Cope, Robyn. “We are your Neighbors: Edwidge Danticat’s New Narrative for Haiti” Journal of Haitian Studies, vol. 23 no. 1, 2017, pp. 98-118. Project MUSE.
Learn more about: Novelistic Strategies of the Black Lives Matter Movement
This article by Vincent Haddad is about the various modern novels of the Black Lives Matter movement that capture the racial struggles African Americans face today. Haddad primarily focuses on the literary strategies Angie Thomas employs in The Hate U Give, a novel that centers on the journey of Starr Carter, a young black teenage woman, after she witnesses the death of her black friend, Khalil, at the hands of a white police officer. Such a story seems almost commonplace in today’s society, as there have been numerous headlines of young African American men shot and killed by white police officers, despite being unarmed. Ibi Zoboi even implements this narrative in the climax of American Street, when Fabiola finds Kasim dead in the streets, shot after attempting to flee from the Detroit police. Zoboi chooses to end her novel with Fabiola leaving Detroit, now in protests, rallying around Kasim’s name and wrongful death. Consequently, the author does not provide a resolution to the aftermath Kasim’s death and how it affected the city of Detroit. In contrast, The Hate U Give is a novel that begins with a young black man’s murder and centers on the ensuing societal aftershocks and the movement to fix the racial divisions described in the novel. Fabiola chose to leave these protests behind her at the end of American Street, whereas the protagonist of The Hate U Give, Starr Carter, becomes a political activist in the wake of her friend’s death. The parallels between Fabiola’s world and Starr’s are only highlighted by the similarities in racial issues underpinning their societies, and this article about The Hate U Give provides an excellent analysis of these political matters.

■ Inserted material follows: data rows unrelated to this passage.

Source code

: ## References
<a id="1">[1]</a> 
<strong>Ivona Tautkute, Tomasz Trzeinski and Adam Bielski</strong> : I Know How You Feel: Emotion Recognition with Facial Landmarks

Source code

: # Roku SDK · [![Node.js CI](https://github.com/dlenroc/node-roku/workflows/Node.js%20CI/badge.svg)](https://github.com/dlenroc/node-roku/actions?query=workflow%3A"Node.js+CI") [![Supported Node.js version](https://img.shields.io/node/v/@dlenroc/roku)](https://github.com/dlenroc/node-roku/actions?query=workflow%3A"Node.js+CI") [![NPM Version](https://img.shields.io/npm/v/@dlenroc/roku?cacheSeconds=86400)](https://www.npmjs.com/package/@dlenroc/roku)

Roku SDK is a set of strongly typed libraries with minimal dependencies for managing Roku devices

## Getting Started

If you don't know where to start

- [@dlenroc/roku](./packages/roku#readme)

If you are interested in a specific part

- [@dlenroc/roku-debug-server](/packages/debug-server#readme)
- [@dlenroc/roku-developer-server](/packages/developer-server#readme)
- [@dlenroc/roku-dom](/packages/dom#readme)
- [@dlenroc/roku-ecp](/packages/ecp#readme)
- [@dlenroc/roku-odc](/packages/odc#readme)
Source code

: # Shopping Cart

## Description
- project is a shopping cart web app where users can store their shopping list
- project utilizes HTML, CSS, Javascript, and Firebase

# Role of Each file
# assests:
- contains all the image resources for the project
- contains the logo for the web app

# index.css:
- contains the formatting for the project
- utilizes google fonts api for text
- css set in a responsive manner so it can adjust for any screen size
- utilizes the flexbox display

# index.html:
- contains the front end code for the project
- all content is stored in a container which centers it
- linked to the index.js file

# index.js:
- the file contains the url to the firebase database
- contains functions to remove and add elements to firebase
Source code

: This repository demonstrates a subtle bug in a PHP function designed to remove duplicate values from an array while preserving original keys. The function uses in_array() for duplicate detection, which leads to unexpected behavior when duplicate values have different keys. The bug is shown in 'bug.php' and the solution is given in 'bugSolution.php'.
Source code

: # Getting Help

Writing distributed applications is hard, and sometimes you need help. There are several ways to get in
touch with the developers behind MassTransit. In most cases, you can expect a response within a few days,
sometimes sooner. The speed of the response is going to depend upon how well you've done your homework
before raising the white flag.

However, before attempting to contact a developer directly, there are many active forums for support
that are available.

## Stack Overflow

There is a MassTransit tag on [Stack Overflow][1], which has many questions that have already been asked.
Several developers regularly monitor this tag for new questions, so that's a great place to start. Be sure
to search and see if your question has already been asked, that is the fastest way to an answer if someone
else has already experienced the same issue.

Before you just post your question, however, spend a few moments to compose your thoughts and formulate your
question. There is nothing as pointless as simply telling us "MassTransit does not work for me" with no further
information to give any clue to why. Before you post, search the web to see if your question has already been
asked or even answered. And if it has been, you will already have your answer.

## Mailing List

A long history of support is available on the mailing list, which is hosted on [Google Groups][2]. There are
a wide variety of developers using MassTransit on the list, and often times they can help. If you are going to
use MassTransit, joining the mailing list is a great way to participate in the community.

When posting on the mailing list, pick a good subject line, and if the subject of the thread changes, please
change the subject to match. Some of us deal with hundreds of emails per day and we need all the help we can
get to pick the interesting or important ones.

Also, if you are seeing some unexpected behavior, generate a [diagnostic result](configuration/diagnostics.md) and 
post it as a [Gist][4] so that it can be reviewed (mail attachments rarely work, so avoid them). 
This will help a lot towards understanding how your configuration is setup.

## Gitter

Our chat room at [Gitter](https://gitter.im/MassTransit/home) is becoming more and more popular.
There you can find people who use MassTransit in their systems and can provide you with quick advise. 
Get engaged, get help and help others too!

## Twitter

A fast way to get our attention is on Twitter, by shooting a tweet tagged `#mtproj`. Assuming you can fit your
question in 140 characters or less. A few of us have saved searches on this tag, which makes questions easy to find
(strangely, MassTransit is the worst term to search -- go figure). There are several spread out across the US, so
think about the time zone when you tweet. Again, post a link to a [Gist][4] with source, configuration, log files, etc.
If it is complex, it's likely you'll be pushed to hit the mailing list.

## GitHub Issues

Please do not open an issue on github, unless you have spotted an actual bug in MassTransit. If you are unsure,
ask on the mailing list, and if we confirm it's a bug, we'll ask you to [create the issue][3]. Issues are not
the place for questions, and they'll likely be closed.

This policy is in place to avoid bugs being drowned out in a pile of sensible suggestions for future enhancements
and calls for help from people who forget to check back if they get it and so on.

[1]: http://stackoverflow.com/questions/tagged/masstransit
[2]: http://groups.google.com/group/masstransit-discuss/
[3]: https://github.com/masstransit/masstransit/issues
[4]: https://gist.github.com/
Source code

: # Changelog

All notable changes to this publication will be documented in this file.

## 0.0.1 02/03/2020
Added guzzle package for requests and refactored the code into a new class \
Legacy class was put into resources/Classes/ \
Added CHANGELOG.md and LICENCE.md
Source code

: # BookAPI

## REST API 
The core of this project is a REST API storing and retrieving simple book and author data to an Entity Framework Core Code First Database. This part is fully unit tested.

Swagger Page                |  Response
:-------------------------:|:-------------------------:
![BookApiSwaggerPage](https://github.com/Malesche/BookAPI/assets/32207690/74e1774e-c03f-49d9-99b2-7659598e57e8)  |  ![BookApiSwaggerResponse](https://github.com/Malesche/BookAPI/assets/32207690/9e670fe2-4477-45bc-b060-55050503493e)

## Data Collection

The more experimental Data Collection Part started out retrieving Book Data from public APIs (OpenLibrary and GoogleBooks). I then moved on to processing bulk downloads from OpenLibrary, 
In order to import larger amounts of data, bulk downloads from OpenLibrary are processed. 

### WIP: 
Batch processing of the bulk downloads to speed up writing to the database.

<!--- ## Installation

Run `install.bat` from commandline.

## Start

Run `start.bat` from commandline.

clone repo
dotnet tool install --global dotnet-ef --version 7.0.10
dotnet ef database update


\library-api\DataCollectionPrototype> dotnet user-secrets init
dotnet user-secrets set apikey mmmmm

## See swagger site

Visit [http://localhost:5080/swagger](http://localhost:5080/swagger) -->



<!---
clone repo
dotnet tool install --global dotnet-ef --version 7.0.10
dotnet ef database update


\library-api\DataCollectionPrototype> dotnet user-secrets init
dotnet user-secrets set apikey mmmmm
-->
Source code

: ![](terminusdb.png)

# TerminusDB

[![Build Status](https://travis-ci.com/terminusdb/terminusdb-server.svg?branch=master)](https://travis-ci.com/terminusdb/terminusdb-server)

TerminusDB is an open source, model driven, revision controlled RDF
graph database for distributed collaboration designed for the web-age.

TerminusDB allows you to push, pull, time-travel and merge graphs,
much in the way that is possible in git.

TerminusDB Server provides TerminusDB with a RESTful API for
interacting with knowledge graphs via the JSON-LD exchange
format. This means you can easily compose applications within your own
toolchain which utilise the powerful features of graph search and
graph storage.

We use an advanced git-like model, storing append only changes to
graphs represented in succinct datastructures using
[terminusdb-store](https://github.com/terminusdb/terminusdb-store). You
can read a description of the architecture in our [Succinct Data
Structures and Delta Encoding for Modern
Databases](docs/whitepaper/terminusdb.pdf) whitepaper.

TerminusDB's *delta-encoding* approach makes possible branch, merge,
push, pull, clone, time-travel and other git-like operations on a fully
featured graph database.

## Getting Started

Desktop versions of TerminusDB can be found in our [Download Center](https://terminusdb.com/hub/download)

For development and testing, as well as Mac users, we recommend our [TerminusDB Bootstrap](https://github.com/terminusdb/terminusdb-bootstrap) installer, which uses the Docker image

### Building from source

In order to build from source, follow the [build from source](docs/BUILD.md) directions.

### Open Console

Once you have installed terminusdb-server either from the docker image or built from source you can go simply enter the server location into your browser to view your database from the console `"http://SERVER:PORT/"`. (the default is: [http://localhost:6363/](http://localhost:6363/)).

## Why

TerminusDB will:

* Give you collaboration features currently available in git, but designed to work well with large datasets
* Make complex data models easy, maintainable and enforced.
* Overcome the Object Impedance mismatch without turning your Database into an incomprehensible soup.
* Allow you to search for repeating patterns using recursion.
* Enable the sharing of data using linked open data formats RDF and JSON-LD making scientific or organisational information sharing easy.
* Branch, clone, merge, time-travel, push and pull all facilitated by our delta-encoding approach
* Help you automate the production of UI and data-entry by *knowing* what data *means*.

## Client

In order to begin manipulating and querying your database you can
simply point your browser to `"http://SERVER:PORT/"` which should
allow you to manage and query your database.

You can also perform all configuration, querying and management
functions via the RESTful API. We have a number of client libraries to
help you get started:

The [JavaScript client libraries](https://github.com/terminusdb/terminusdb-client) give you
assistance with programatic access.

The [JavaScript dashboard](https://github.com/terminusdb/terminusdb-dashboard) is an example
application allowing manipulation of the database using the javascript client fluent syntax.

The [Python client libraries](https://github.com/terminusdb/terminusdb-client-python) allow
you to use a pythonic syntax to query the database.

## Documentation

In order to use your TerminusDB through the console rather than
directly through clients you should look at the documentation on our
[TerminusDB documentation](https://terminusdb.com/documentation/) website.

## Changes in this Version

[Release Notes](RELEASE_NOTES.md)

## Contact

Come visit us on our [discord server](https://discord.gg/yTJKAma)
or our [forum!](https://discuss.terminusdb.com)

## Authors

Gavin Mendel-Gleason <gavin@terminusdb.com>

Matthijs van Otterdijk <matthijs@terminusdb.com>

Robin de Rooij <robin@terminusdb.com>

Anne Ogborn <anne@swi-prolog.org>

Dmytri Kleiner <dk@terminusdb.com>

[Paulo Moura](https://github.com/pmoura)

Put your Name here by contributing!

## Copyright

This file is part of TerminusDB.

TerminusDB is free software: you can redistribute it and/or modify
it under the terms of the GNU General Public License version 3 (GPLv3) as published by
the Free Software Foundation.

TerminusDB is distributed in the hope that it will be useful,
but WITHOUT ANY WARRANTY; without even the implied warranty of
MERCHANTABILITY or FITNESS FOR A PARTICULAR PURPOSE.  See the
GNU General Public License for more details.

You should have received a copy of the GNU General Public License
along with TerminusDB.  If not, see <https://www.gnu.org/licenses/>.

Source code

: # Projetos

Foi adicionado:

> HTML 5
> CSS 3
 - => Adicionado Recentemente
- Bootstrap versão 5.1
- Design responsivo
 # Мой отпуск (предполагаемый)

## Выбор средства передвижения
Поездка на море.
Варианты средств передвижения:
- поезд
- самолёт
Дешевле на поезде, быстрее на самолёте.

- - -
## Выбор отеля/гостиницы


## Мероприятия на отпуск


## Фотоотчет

Haddad, Vincent. “Nobody’s Protest Novel: Novelistic Strategies of the Black Lives Matter Movement.” The Comparatist, vol. 42, 2018, pp. 40-59. Project MUSE.
Learn more about: Dealing with Death and Expectations of the Survivor’s Story
In the novel “Farming Bones,” Haitian-American writer Danticat discusses the survivor’s role in storytelling, tragedy in Haiti, and the connection of the living to the dead. This article by Norman, sparked by the ill-documented 1937 Haitian massacre, analyzes the story within the context of communicating with and for the dead, “the ultimate voiceless subjects,” and the context of what society expects from survivors of tragedy. American Street deals with similar concepts of Haitian-American reaction to tragedy, especially through Fabiola’s story and experience after the earthquake. She also has a complex connection to the dead and spirits, whom she relies on during the more trying portions of her experience. Additionally, Zoboi chooses to tell certain characters’ stories, those of Dray and Kasim posthumously, further developing the complex connection to voices after death. This article provides detailed further discussion of how such experiences are processed and written about in literature: how real Haitian-Americans relate to the matters of death and survival, and furthermore, the accuracy and integrity of how those relations are written about in literature.
Norman, Brian. “The Survivor’s Dilemma in Edwidge Danticat’s The Farming of Bones.” Contemporary Women’s Writing, vol. 9, no. 3, Nov. 2015, pp. 401–415. EBSCOhost, search.ebscohost.com/login.aspx?direct=true&db=mzh&AN=2016700390&site=ehost-live.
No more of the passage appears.